This is my Times column on why we are paying too much to decarbonise via both nuclear and renewables, but I have expanded various points to give detailed quotes from sources to verify my arguments. [The expansions are in square brackets and italics.]
If Hinkley Point C goes ahead, the cost for consumers of subsidizing it will be £30 billion, according to the National Audit Office, or five times what was originally estimated. The increase comes largely from the fact that fossil fuels are cheaper than even the lowest possibility envisaged by the late and unlamented Department of Energy and Climate Change.
[In 2012 DECC forecast three scenarios for fossil fuel prices. In the “high” scenario, the oil price, per barrel, in 2016 was expected to be $137.2; in the medium scenario, $119.2 and in the “low” scenario, $98.8. The price today is $43, that is less than half the lowest scenario envisaged by DECC just four years ago.]
The purpose of this subsidy is to ensure that we have very-low-carbon electricity to replace ageing coal and nuclear plants, the better to mitigate global warming.
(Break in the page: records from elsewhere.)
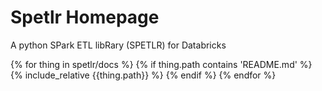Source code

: # Spetlr Homepage

A python SPark ETL libRary (SPETLR) for Databricks


{% for thing in spetlr/docs %}
  {% if thing.path contains 'README.md' %}
    {% include_relative {{thing.path}} %}
  {% endif %}
{% endfor %}
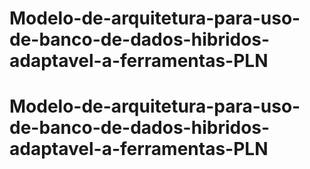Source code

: # Modelo-de-arquitetura-para-uso-de-banco-de-dados-hibridos-adaptavel-a-ferramentas-PLN
# Modelo-de-arquitetura-para-uso-de-banco-de-dados-hibridos-adaptavel-a-ferramentas-PLN
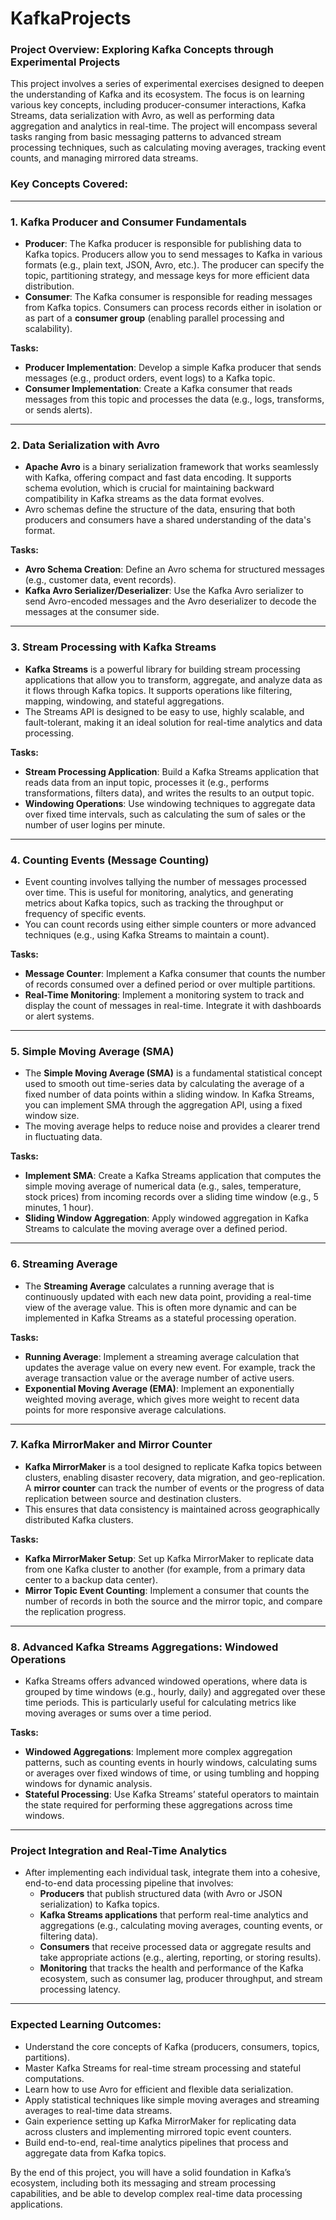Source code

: # KafkaProjects

### **Project Overview: Exploring Kafka Concepts through Experimental Projects**

This project involves a series of experimental exercises designed to deepen the understanding of Kafka and its ecosystem. The focus is on learning various key concepts, including producer-consumer interactions, Kafka Streams, data serialization with Avro, as well as performing data aggregation and analytics in real-time. The project will encompass several tasks ranging from basic messaging patterns to advanced stream processing techniques, such as calculating moving averages, tracking event counts, and managing mirrored data streams.

### **Key Concepts Covered:**

---

### 1. **Kafka Producer and Consumer Fundamentals**
   - **Producer**: The Kafka producer is responsible for publishing data to Kafka topics. Producers allow you to send messages to Kafka in various formats (e.g., plain text, JSON, Avro, etc.). The producer can specify the topic, partitioning strategy, and message keys for more efficient data distribution.
   - **Consumer**: The Kafka consumer is responsible for reading messages from Kafka topics. Consumers can process records either in isolation or as part of a **consumer group** (enabling parallel processing and scalability).

   **Tasks:**
   - **Producer Implementation**: Develop a simple Kafka producer that sends messages (e.g., product orders, event logs) to a Kafka topic.
   - **Consumer Implementation**: Create a Kafka consumer that reads messages from this topic and processes the data (e.g., logs, transforms, or sends alerts).

---

### 2. **Data Serialization with Avro**
   - **Apache Avro** is a binary serialization framework that works seamlessly with Kafka, offering compact and fast data encoding. It supports schema evolution, which is crucial for maintaining backward compatibility in Kafka streams as the data format evolves.
   - Avro schemas define the structure of the data, ensuring that both producers and consumers have a shared understanding of the data's format.

   **Tasks:**
   - **Avro Schema Creation**: Define an Avro schema for structured messages (e.g., customer data, event records).
   - **Kafka Avro Serializer/Deserializer**: Use the Kafka Avro serializer to send Avro-encoded messages and the Avro deserializer to decode the messages at the consumer side.

---

### 3. **Stream Processing with Kafka Streams**
   - **Kafka Streams** is a powerful library for building stream processing applications that allow you to transform, aggregate, and analyze data as it flows through Kafka topics. It supports operations like filtering, mapping, windowing, and stateful aggregations.
   - The Streams API is designed to be easy to use, highly scalable, and fault-tolerant, making it an ideal solution for real-time analytics and data processing.

   **Tasks:**
   - **Stream Processing Application**: Build a Kafka Streams application that reads data from an input topic, processes it (e.g., performs transformations, filters data), and writes the results to an output topic.
   - **Windowing Operations**: Use windowing techniques to aggregate data over fixed time intervals, such as calculating the sum of sales or the number of user logins per minute.

---

### 4. **Counting Events (Message Counting)**
   - Event counting involves tallying the number of messages processed over time. This is useful for monitoring, analytics, and generating metrics about Kafka topics, such as tracking the throughput or frequency of specific events.
   - You can count records using either simple counters or more advanced techniques (e.g., using Kafka Streams to maintain a count).

   **Tasks:**
   - **Message Counter**: Implement a Kafka consumer that counts the number of records consumed over a defined period or over multiple partitions.
   - **Real-Time Monitoring**: Implement a monitoring system to track and display the count of messages in real-time. Integrate it with dashboards or alert systems.

---

### 5. **Simple Moving Average (SMA)**
   - The **Simple Moving Average (SMA)** is a fundamental statistical concept used to smooth out time-series data by calculating the average of a fixed number of data points within a sliding window. In Kafka Streams, you can implement SMA through the aggregation API, using a fixed window size.
   - The moving average helps to reduce noise and provides a clearer trend in fluctuating data.

   **Tasks:**
   - **Implement SMA**: Create a Kafka Streams application that computes the simple moving average of numerical data (e.g., sales, temperature, stock prices) from incoming records over a sliding time window (e.g., 5 minutes, 1 hour).
   - **Sliding Window Aggregation**: Apply windowed aggregation in Kafka Streams to calculate the moving average over a defined period.

---

### 6. **Streaming Average**
   - The **Streaming Average** calculates a running average that is continuously updated with each new data point, providing a real-time view of the average value. This is often more dynamic and can be implemented in Kafka Streams as a stateful processing operation.

   **Tasks:**
   - **Running Average**: Implement a streaming average calculation that updates the average value on every new event. For example, track the average transaction value or the average number of active users.
   - **Exponential Moving Average (EMA)**: Implement an exponentially weighted moving average, which gives more weight to recent data points for more responsive average calculations.

---

### 7. **Kafka MirrorMaker and Mirror Counter**
   - **Kafka MirrorMaker** is a tool designed to replicate Kafka topics between clusters, enabling disaster recovery, data migration, and geo-replication. A **mirror counter** can track the number of events or the progress of data replication between source and destination clusters.
   - This ensures that data consistency is maintained across geographically distributed Kafka clusters.

   **Tasks:**
   - **Kafka MirrorMaker Setup**: Set up Kafka MirrorMaker to replicate data from one Kafka cluster to another (for example, from a primary data center to a backup data center).
   - **Mirror Topic Event Counting**: Implement a consumer that counts the number of records in both the source and the mirror topic, and compare the replication progress.

---

### 8. **Advanced Kafka Streams Aggregations: Windowed Operations**
   - Kafka Streams offers advanced windowed operations, where data is grouped by time windows (e.g., hourly, daily) and aggregated over these time periods. This is particularly useful for calculating metrics like moving averages or sums over a time period.

   **Tasks:**
   - **Windowed Aggregations**: Implement more complex aggregation patterns, such as counting events in hourly windows, calculating sums or averages over fixed windows of time, or using tumbling and hopping windows for dynamic analysis.
   - **Stateful Processing**: Use Kafka Streams’ stateful operators to maintain the state required for performing these aggregations across time windows.

---

### **Project Integration and Real-Time Analytics**
   - After implementing each individual task, integrate them into a cohesive, end-to-end data processing pipeline that involves:
     - **Producers** that publish structured data (with Avro or JSON serialization) to Kafka topics.
     - **Kafka Streams applications** that perform real-time analytics and aggregations (e.g., calculating moving averages, counting events, or filtering data).
     - **Consumers** that receive processed data or aggregate results and take appropriate actions (e.g., alerting, reporting, or storing results).
     - **Monitoring** that tracks the health and performance of the Kafka ecosystem, such as consumer lag, producer throughput, and stream processing latency.

---

### **Expected Learning Outcomes:**
- Understand the core concepts of Kafka (producers, consumers, topics, partitions).
- Master Kafka Streams for real-time stream processing and stateful computations.
- Learn how to use Avro for efficient and flexible data serialization.
- Apply statistical techniques like simple moving averages and streaming averages to real-time data streams.
- Gain experience setting up Kafka MirrorMaker for replicating data across clusters and implementing mirrored topic event counters.
- Build end-to-end, real-time analytics pipelines that process and aggregate data from Kafka topics.

By the end of this project, you will have a solid foundation in Kafka’s ecosystem, including both its messaging and stream processing capabilities, and be able to develop complex real-time data processing applications.
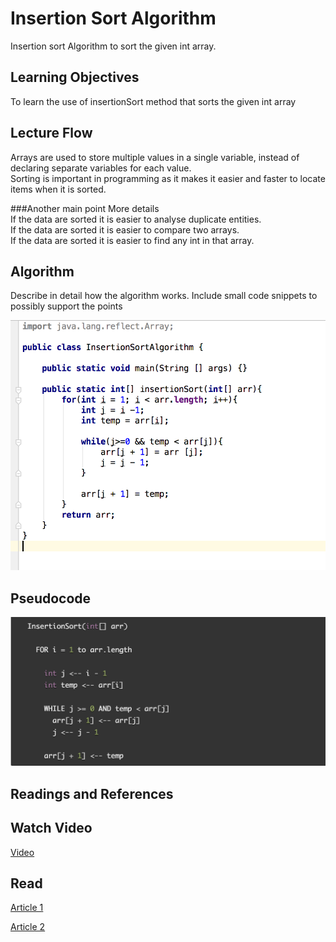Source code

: # Insertion Sort Algorithm
Insertion sort Algorithm to sort the given int array.

## Learning Objectives
To learn the use of insertionSort method that sorts the given int array

## Lecture Flow
Arrays are used to store multiple values in a single variable, instead of declaring separate variables for each value. <br/>
Sorting is important in programming as it makes it  easier and faster to locate items when it is sorted.
   
###Another main point
More details<br/>
If the data are sorted it is easier to analyse duplicate entities. <br/>
If the data are sorted it is easier to compare two arrays. <br/>
If the data are sorted it is easier to find any int in that array. <br/>

## Algorithm
Describe in detail how the algorithm works. Include small code snippets to possibly support the points

![code snippet](../images/codeSnip.png)

## Pseudocode
![Pseudocode](../images/pseudocode.png) <br/>

## Readings and References
## Watch Video
[Video](https://www.youtube.com/watch?v=i-SKeOcBwko)

## Read
[Article 1](https://www.interviewbit.com/tutorial/insertion-sort-algorithm/)

[Article 2](https://www.cs.cmu.edu/~adamchik/15-121/lectures/Sorting%20Algorithms/sorting.html)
Since Hinkley would emit half a billion fewer tonnes of carbon dioxide during its 35-year life than comparable gas-fired projects, that implies a cost per tonne of carbon dioxide avoided of £60 ($80).
How does this compare with the cost of the damage that global warming will do in the entire future, per tonne of carbon dioxide, a number known as the “social cost of carbon”? The United States government uses a figure of $37 per tonne, so we are being asked to pay more than twice as much.
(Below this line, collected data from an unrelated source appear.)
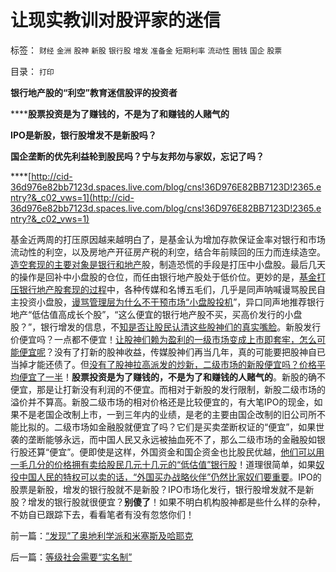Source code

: # 让现实教训对股评家的迷信

标签： `财经` `金洲` `股神` `新股` `银行股` `增发` `准备金` `短期利率` `流动性` `圈钱` `国企` `股票` 

目录： `打印`

**银行地产股的“利空”教育迷信股评的投资者**

******股票投资是为了赚钱的，不是为了和赚钱的人赌气的**

**IPO是新股，银行股增发不是新股吗？**

**国企垄断的优先利益轮到股民吗？宁与友邦勿与家奴，忘记了吗？**

****[http://cid-36d976e82bb7123d.spaces.live.com/blog/cns!36D976E82BB7123D!2365.entry?&_c02_vws=1](http://cid-36d976e82bb7123d.spaces.live.com/blog/cns!36D976E82BB7123D!2365.entry?&_c02_vws=1)

基金近两周的打压原因越来越明白了，是基金认为增加存款保证金率对银行和市场流动性的利空，以及房地产开征房产税的利空，结合年前赎回的压力而连续造空。[造空套现的主要对象是银行和地产](../../../2011/1/25/博客匿名减少收入；基金缺钱三步曲；.md)股，制造恐慌的手段是打压中小盘股。最后几天的操作是回补中小盘股的仓位，而任由银行地产股处于低价位。更妙的是，[基金打压银行地产股套现的过程](../../../2007/9/19/银行地产在股市里是一根草上的蚱猛.md)中，各种传媒和名博五毛们，几乎是同声呐喊谩骂股民自主投资小盘股，[谩骂管理层为什么不干预市场“小盘股投机](../../../2010/9/14/股票市场价格陪审团！.md)”，异口同声地推荐银行地产“低估值高成长个股”，“这么便宜的银行地产股不买，买高价发行的小盘股？”，银行增发的信息，不[知是否让股民认清这些股神们的真实嘴脸](../../../2010/9/2/疯神演义：最根本的市场“道德”.md)。新股发行价便宜吗？一点都不便宜！[让股神们赖为盈利的一级市场变成上市即套牢，怎么可能便宜呢](../../../2010/9/30/打新炒新骂新，恨不能再打新的是股神！.md)？没有了打新的股神收益，传媒股神们再当几年，真的可能要把股神自已当掉才能还债了。但[没有了股神拉高派发的炒新，二级市场的新股便宜吗？价格平均便宜了一半](../../../2010/10/26/新价市场价发行二级市场反而便宜了.md)！**股票投资是为了赚钱的，不是为了和赚钱的人赌气的**。新股的确不便宜，那是让打新没有利润的不便宜。而相对于新股的发行限制，新股二级市场的溢价并不算高。新股二级市场的相对价格还是比较便宜的，有大笔IPO的现金，如果不是老国企改制上市，一到三年内的业绩，是老的主要由国企改制的旧公司所不能比拟的。二级市场如金融股就便宜了吗？它们是买卖垄断权证的“便宜”，如果世袭的垄断能够永远，而中国人民又永远被抽血死不了，那么二级市场的金融股如银行股还算“便宜”。便即使是这样，外国资金和国企资金也比股民优越，[他们可以用一毛几分的价格拥有卖给股民几元十几元的“低估值”银行股](../../../2007/9/2/外资饕餮国有银行改制疯赚10000亿.md)！道理很简单，如果[奴役中国人民的特权可以卖的话](../../../2009/8/8/政策是不能卖的，不值钱的国企根本卖不动.md)[，“外国买办战略伙伴”仍然比家奴们要重要](../../../2011/1/9/百日维新是百日闹剧；慈禧的“妙计”.md)。IPO的股票是新股，增发的银行股就不是新股？IPO市场化发行，银行股增发就不是新股？增发的银行股就很便宜？**别傻了**！如果不明白机构股神都是些什么样的杂种，不妨自已跟踪下去，看看笔者有没有忽悠你们！

前一篇：[“发现”了奥地利学派和米塞斯及哈耶克](../../../2011/1/27/“发现”了奥地利学派和米塞斯及哈耶克.md)

后一篇：[等级社会需要“实名制”](../../../2011/1/28/等级社会需要“实名制”.md)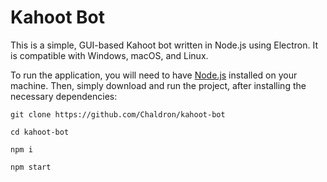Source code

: # Kahoot Bot

This is a simple, GUI-based Kahoot bot written in Node.js using Electron. It is compatible with Windows, macOS, and Linux.

To run the application, you will need to have [Node.js](https://nodejs.org/en/) installed on your machine. Then, simply download and run the project, after installing the necessary dependencies: 

`git clone https://github.com/Chaldron/kahoot-bot`

`cd kahoot-bot`

`npm i`

`npm start`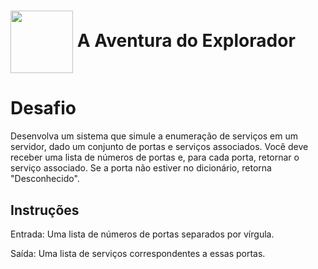 <h1>
    <a href="https://web.dio.me/track/bootcamp-squadio/">
     <img align="center" width="100px" src="https://hermes.dio.me/tracks/0136518c-68d6-4198-bdbe-6d982c3a1261.png"></a>
    <span> A Aventura do Explorador</span>
</h1>

# Desafio 
Desenvolva um sistema que simule a enumeração de serviços em um servidor, dado um conjunto de portas e serviços associados. Você deve receber uma lista de números de portas e, para cada porta, retornar o serviço associado. Se a porta não estiver no dicionário, retorna "Desconhecido".

## Instruções
Entrada: Uma lista de números de portas separados por vírgula.

Saída: Uma lista de serviços correspondentes a essas portas.
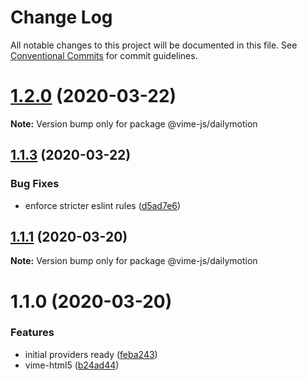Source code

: # Change Log

All notable changes to this project will be documented in this file.
See [Conventional Commits](https://conventionalcommits.org) for commit guidelines.

# [1.2.0](https://github.com/vime-js/vime/tree/master/packages/vime-dailymotion/compare/v1.1.3...v1.2.0) (2020-03-22)

**Note:** Version bump only for package @vime-js/dailymotion





## [1.1.3](https://github.com/vime-js/vime/tree/master/packages/vime-dailymotion/compare/v1.1.2...v1.1.3) (2020-03-22)


### Bug Fixes

* enforce stricter eslint rules ([d5ad7e6](https://github.com/vime-js/vime/tree/master/packages/vime-dailymotion/commit/d5ad7e653cc41e82681d86f475d94a01629fe07d))





## [1.1.1](https://github.com/vime-js/vime/tree/master/packages/vime-dailymotion/compare/v1.1.0...v1.1.1) (2020-03-20)

**Note:** Version bump only for package @vime-js/dailymotion





# 1.1.0 (2020-03-20)


### Features

* initial providers ready ([feba243](https://github.com/vime-js/vime/tree/master/packages/vime-dailymotion/commit/feba243c7807f757daa01b5afaf7c9488c430715))
* vime-html5 ([b24ad44](https://github.com/vime-js/vime/tree/master/packages/vime-dailymotion/commit/b24ad449e63d00b6e8a98810a4775f690fe58a28))
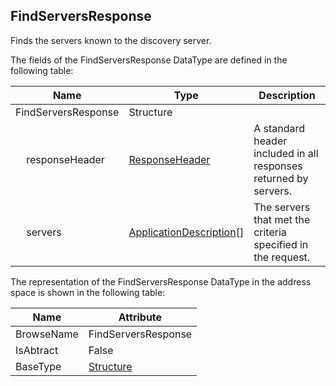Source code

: <!-- datatype -->
## FindServersResponse
Finds the servers known to the discovery server.  
<!-- end of description -->
The fields of the FindServersResponse DataType are defined in the following table:  

|Name|Type|Description|
|---|---|---|
|FindServersResponse|Structure||
|&nbsp;&nbsp;&nbsp;&nbsp;responseHeader|[ResponseHeader](../../../Part4/Services/ResponseHeader/readme.md)|A standard header included in all responses returned by servers.|
|&nbsp;&nbsp;&nbsp;&nbsp;servers|[ApplicationDescription](../../../Part4/DataTypes/ApplicationDescription/readme.md)[]|The servers that met the criteria specified in the request.|

The representation of the FindServersResponse DataType in the address space is shown in the following table:  

|Name|Attribute|
|---|---|
|BrowseName|FindServersResponse|
|IsAbtract|False|
|BaseType|[Structure](../../../Part3/DataTypes/Structure/readme.md)|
[From here: “The current social cost of carbon pollution estimates for a unit of emissions in 2015 are $57, $37, and $11 using discount rates of 2.5 percent, 3 percent, and 5 percent, respectively.” Note that lower discount rates devalue the value put on the welfare of poorer people today compared with everybody tomorrow.]
Even that probably overstates the cost of carbon. Taking into account more than ten recent studies of climate sensitivity using real-world data, assuming a normal 3% discount rate, and employing two widely used models of climate change, Professor Ross McKitrick of Guelph University in Ontario and two colleagues at the Heritage Foundation find that a realistic social cost of carbon is somewhere between $3 and $30 per tonne of carbon dioxide.
[Here is a quote from that paper: “IAMs have relied heavily on the RB07 graph to characterize ECS, most notably for the purpose of the highly-influential reports of the US Interagency Working Group (IWG 2010, 2013) which determines the SCC for official US regulatory purposes. But this usage is inappropriate for two reasons. First, as Roe himself later pointed out (Roe and Bauman 2013), the distribution in RB07 was not applicable in the context of IAM simulations because the wideness of the tails is a function of the time span to equilibrium, and the time span relevant to IAM simulations is not consistent with a fat tailed-ECS distribution. In the real world, CO2 doubling is not instantaneous, the transition to a new equilibrium state is exceedingly slow, and the oceans absorb huge amounts of heat along the way… Second, RB07 predated a large literature on empirical ECS estimation. As was common at the time, they fitted a distribution to a small number of simulated ECS distributions derived from climate models. It is only relatively recently that sufficiently long and detailed observational data sets have been produced to allow direct estimation of ECS using empirical energy balance models. A large number of studies have appeared since 2010 estimating ECS on long term climatic data (Otto et al. 2013, Ring et al. 2012, Aldrin et al. 2012, Lewis 2013, Lewis & Curry 2015, Schwartz 2012, Skeie et al 2014, Lewis 2016, etc.). This literature has consistently yielded ECS values near or even below the low end of the range taken from climate model studies.”]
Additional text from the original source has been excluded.